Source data
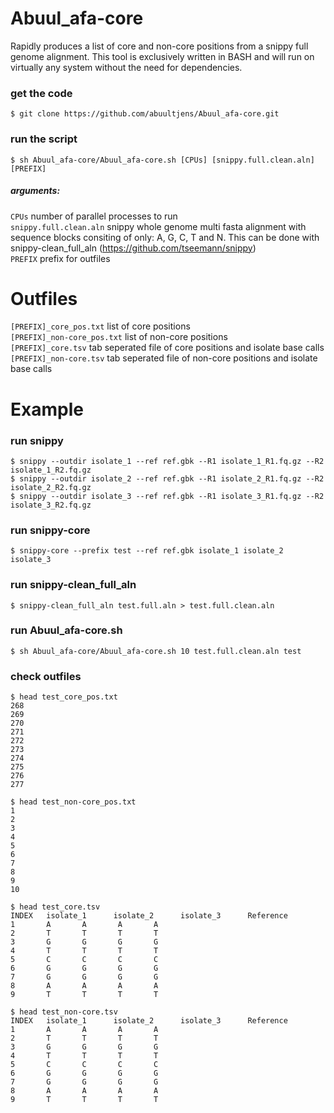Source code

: # Abuul_afa-core
Rapidly produces a list of core and non-core positions from a snippy full genome alignment. This tool is exclusively written in BASH and will run on virtually any system without the need for dependencies. 

### get the code
    $ git clone https://github.com/abuultjens/Abuul_afa-core.git

### run the script  
    $ sh Abuul_afa-core/Abuul_afa-core.sh [CPUs] [snippy.full.clean.aln] [PREFIX]  

##### arguments: 
``CPUs`` number of parallel processes to run  
``snippy.full.clean.aln`` snippy whole genome multi fasta alignment with sequence blocks consiting of only: A, G, C, T and N. This can be done with snippy-clean_full_aln (https://github.com/tseemann/snippy)  
``PREFIX`` prefix for outfiles  

# Outfiles

``[PREFIX]_core_pos.txt`` list of core positions  
``[PREFIX]_non-core_pos.txt`` list of non-core positions  
``[PREFIX]_core.tsv`` tab seperated file of core positions and isolate base calls  
``[PREFIX]_non-core.tsv`` tab seperated file of non-core positions and isolate base calls  

# Example

### run snippy
    $ snippy --outdir isolate_1 --ref ref.gbk --R1 isolate_1_R1.fq.gz --R2 isolate_1_R2.fq.gz  
    $ snippy --outdir isolate_2 --ref ref.gbk --R1 isolate_2_R1.fq.gz --R2 isolate_2_R2.fq.gz  
    $ snippy --outdir isolate_3 --ref ref.gbk --R1 isolate_3_R1.fq.gz --R2 isolate_3_R2.fq.gz
    
### run snippy-core
    $ snippy-core --prefix test --ref ref.gbk isolate_1 isolate_2 isolate_3  
    
### run snippy-clean_full_aln
    $ snippy-clean_full_aln test.full.aln > test.full.clean.aln  
    
### run Abuul_afa-core.sh
    $ sh Abuul_afa-core/Abuul_afa-core.sh 10 test.full.clean.aln test  
    
### check outfiles
    $ head test_core_pos.txt
    268
    269
    270
    271
    272
    273
    274
    275
    276
    277
    
    $ head test_non-core_pos.txt 
    1
    2
    3
    4
    5
    6
    7
    8
    9
    10
    
    $ head test_core.tsv
    INDEX   isolate_1      isolate_2      isolate_3      Reference
    1       A       A       A       A
    2       T       T       T       T
    3       G       G       G       G
    4       T       T       T       T
    5       C       C       C       C
    6       G       G       G       G
    7       G       G       G       G
    8       A       A       A       A
    9       T       T       T       T
    
    $ head test_non-core.tsv
    INDEX   isolate_1      isolate_2      isolate_3      Reference
    1       A       A       A       A
    2       T       T       T       T
    3       G       G       G       G
    4       T       T       T       T
    5       C       C       C       C
    6       G       G       G       G
    7       G       G       G       G
    8       A       A       A       A
    9       T       T       T       T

* [What to do]:
Go through the data above and tally every line that includes "head". State only the total.

* [Result]:
4